He went on to explain how Quentin Tarantino‘s Once Upon A Time In Hollywood influenced his direction on Sob Rock “in terms of it being an artistic achievement.” He hoped to similarly channel the milieu of a bygone era with his new record. Likening his station in the music world to a director with some tenure (or, as the kids would say, “clout”), he hoped listeners would be interested enough in the fact that he was taking on a unique kind of project—a reverent throwback to the soft rock stylings and of the ’80s through the lens of intentionally vulnerable songs of love and loss.

“The idea of Sob Rock is that it might have been something that already happened, but when you go looking, it’s not. The idea of Sob Rock is to implant false memories into your brain. That’s what it did for me. … It’s out of my brain and it’s out of everyone’s shared Mandela effect. Can you have memories that never happened to you? Can you go back and synthesize a piece of work that’s so true to the era that when you hear it your brain goes ‘no, no, no, this exists.'”

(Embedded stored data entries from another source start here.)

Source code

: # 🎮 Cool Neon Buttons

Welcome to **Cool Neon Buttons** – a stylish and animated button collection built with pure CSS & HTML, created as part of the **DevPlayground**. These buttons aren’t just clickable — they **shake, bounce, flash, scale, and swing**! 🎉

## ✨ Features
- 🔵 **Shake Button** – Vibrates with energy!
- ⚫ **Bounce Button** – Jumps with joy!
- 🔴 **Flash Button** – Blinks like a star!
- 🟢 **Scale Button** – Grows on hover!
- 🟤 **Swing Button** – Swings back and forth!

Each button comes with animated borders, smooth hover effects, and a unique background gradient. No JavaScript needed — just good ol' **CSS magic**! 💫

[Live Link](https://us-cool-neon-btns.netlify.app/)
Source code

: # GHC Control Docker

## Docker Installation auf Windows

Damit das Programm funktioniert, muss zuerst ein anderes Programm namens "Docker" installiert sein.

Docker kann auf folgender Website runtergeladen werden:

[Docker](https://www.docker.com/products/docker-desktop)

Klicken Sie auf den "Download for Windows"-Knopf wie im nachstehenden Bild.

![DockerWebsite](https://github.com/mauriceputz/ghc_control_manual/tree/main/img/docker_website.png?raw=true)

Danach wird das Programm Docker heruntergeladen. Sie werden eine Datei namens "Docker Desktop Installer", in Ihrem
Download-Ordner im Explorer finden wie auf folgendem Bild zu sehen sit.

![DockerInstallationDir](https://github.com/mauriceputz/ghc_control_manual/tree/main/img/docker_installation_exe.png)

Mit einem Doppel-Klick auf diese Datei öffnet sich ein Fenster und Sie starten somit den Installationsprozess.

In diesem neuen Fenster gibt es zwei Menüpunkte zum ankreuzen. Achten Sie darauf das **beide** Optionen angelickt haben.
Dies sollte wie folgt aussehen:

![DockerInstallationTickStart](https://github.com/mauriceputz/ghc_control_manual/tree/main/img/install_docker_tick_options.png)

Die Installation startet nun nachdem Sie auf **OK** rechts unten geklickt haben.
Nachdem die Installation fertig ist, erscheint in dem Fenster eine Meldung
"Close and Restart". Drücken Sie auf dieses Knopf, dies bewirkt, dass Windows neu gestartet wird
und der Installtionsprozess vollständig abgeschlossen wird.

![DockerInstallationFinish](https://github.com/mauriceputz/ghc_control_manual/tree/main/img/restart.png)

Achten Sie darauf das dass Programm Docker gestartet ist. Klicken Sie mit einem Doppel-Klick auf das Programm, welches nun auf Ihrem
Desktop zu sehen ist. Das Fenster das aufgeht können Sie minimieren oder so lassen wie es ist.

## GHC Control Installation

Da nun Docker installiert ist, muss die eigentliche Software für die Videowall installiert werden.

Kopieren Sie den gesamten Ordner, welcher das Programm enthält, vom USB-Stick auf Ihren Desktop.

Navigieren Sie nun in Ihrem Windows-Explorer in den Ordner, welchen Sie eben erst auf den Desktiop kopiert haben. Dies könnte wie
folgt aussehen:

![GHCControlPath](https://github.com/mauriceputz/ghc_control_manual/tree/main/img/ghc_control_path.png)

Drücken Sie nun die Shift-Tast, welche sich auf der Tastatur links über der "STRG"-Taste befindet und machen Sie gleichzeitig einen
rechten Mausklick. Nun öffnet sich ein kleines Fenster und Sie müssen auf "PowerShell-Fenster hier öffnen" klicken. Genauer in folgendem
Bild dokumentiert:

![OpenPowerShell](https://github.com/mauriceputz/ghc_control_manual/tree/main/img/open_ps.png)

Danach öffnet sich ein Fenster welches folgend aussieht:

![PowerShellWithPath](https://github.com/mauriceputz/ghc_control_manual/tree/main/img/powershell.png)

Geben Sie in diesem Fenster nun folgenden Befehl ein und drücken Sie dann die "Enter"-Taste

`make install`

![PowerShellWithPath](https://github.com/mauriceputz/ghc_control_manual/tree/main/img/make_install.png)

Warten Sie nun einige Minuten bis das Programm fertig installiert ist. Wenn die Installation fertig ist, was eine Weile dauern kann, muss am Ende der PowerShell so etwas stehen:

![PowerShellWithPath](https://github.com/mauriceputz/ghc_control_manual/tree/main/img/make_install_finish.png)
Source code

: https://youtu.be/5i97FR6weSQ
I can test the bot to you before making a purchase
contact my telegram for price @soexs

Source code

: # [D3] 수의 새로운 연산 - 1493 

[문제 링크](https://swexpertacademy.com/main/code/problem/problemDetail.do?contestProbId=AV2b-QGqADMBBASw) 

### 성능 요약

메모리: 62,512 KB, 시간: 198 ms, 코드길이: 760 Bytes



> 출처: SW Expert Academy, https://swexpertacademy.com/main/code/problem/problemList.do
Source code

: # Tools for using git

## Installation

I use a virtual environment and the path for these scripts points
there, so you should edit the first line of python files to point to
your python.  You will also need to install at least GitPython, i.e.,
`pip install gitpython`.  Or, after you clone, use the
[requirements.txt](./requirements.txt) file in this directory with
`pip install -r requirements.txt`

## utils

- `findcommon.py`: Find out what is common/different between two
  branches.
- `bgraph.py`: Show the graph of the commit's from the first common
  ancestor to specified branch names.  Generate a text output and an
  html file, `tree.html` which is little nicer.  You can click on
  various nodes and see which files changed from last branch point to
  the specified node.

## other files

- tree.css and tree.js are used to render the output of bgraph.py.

That directive, he explained, was something he had picked up through his work with Dead & Company. Rather than striving to be the shiny object, he now aims to be a part of transporting listeners to something different, something bigger. He likened being in Dead & Company to being an actor in a new Star Wars film: nobody is the “star” of the new Star Wars film. All of those actors get to be in a Star Wars film. “I no longer want to be the thing,” he mused. “I just want to have access to the thing.” That mentality helped guide his commitment to the artistic framework of Sob Rock.

Mayer went into the studio with a set crop of ten songs for the record (“That’s the script,” he added, continuing the film director metaphor), but several—like brutal yet childlike “Why You No Love Me”—went through numerous version and revisions. He set various rules for the tracks: “When I was making the record, the idea was that I was getting somewhere if I laughed. Not because it’s hilarious and it’s insincere and it’s joke-y. It’s not expected. … Get sweet, but never sappy. … Do I believe this or am I full of shit? … This record is demonstratively sweet and luscious and melodic and colorful, but it’s never to the point—and I like to teeter on that line—where it gets cloying and syrupy. And, by the way, [that’s] easy to do when you’re doing quote-unquote ’80s’ music.”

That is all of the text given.